Crutcher v. Joyce , 146 F.2d 518 ( 1945 )

  • 146 F.2d 518 (1945)

    CRUTCHER et al.
    JOYCE et al.

    No. 2936.

    Circuit Court of Appeals, Tenth Circuit.

    January 9, 1945.
    Rehearing Denied February 5, 1945.

    *519 James W. Crutcher, of Ridgetop, Tenn., Jack P. White, of Nashville, Tenn., and J. M. Hervey, of Roswell, N. M. (Hervey, Dow, Hill & Hinkle, of Roswell, N. M., on the brief), for appellants.

    James W. Stagner, of Carlsbad, N. M. and O. O. Askren, of Roswell, N. M. (G. T. Watts, of Roswell, N. M., on the brief), for appellee J. F. Joyce.

    Caswell S. Neal, of Carlsbad, N. M., on brief for appellee Ella Joyce.

    Before BRATTON, HUXMAN, and MURRAH, Circuit Judges.

    HUXMAN, Circuit Judge.

    This is the second appeal in this case. See Crutcher v. Joyce, 10 Cir., 134 F.2d 809. The facts in the controversy are recited in detail in our former opinion and only such reference will be made to them as is necessary to a consideration of the questions presented by this appeal. This litigation involves three trusts which were created by J. A. Joyce for the benefit of three of his children, Mattie Joyce Crutcher, Docia Joyce White, and Ella Joyce. His son, appellee J. F. Joyce, was trustee of all three trusts and as such was charged with their administration.

    As pointed out in our former opinion, the Ella Joyce Trust was created subsequent to the other two trusts, and consisted in part of assets which were transferred from the Crutcher and White Trusts. The original complaint attacked the validity of these transfers and sought to recover these funds from the Ella Joyce Trust for the benefit of the Crutcher and White Trusts. The complaint also charged the trustee with mismanagement of the trust property and sought an accounting. Motions were filed by both the trustee and Ella Joyce to dismiss the complaint as to the cause of action asserted against the Ella Joyce Trust. These motions were sustained. Motions were also filed by the trustee and Ella Joyce to strike numerous allegations from the prolix complaint. These were generally sustained and permission was given to file an amended complaint omitting the stricken portions of the original complaint. This was done. An appeal was taken from the judgment of the trial court dismissing the asserted cause of action against the Ella Joyce Trust. We reversed, holding that the complaint stated a cause of action in this respect, and remanded the case for trial upon the merits. This appeal challenges the conclusions reached by the trial court upon the merits.

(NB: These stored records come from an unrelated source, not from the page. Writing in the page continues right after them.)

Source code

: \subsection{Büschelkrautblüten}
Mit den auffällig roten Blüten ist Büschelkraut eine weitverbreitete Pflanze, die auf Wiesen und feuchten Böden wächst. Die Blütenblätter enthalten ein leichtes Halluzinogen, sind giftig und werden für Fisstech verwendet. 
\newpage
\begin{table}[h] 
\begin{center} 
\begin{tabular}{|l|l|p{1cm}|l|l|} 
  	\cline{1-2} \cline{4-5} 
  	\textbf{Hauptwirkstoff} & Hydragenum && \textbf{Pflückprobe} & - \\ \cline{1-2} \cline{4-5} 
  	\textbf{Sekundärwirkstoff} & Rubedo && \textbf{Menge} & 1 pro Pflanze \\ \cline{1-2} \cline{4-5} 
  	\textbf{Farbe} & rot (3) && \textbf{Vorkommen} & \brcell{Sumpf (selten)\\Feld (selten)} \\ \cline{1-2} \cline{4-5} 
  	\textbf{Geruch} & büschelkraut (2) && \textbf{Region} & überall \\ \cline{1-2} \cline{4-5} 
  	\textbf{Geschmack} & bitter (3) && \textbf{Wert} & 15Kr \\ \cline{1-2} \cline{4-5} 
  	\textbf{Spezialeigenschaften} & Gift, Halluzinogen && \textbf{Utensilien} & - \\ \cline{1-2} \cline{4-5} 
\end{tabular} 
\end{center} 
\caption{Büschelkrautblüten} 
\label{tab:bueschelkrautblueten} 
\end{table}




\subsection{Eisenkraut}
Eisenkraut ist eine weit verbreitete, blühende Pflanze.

    The court refused to allow a recovery of the amount which was transferred from the Crutcher and White Trusts to the Ella Joyce Trust at the time it was created, on the ground that they, the beneficiaries, had consented to the transfer and also that they were barred from asserting a claim on account of laches. Whether they had voluntarily and understandingly consented to the transfer of these funds was one of the controverted facts in the case. The evidence is in conflict. There is, however, abundant testimony supporting the finding of the trial court in this respect. It would serve no useful purpose to set it out in detail and would only unduly extend this opinion. The finding of the trial court, being supported by substantial evidence, is approved.

    The court refused to surcharge the trustee with the increased tax liability which resulted in 1943 when the trustee was surcharged with the difference between the earnings on the stock of the National Livestock Company from 1937 to 1943 and the six per cent which the notes held by the estate bore. It is, of course, true that the addition of this increased income in 1943 resulted in a somewhat increased tax for that year. Had this income been returned in each of the years from 1937 to 1943 it would have resulted in a decreased tax in 1943 and in a somewhat larger tax for each of the preceding years. This was a complicated accounting, extending over a considerable number of years. It involved many factors and required the exercise of extensive equitable discretion and consideration by the trial court. It is doubtful if such an accounting can ever be cast in a perfect mold. The trial court had the benefit of many facts and circumstances which are not available to us. In the light of all the circumstances we cannot say that the court abused its discretion in the manner in which this item was handled or that its judgment in this respect resulted in any substantial detriment to the trusts.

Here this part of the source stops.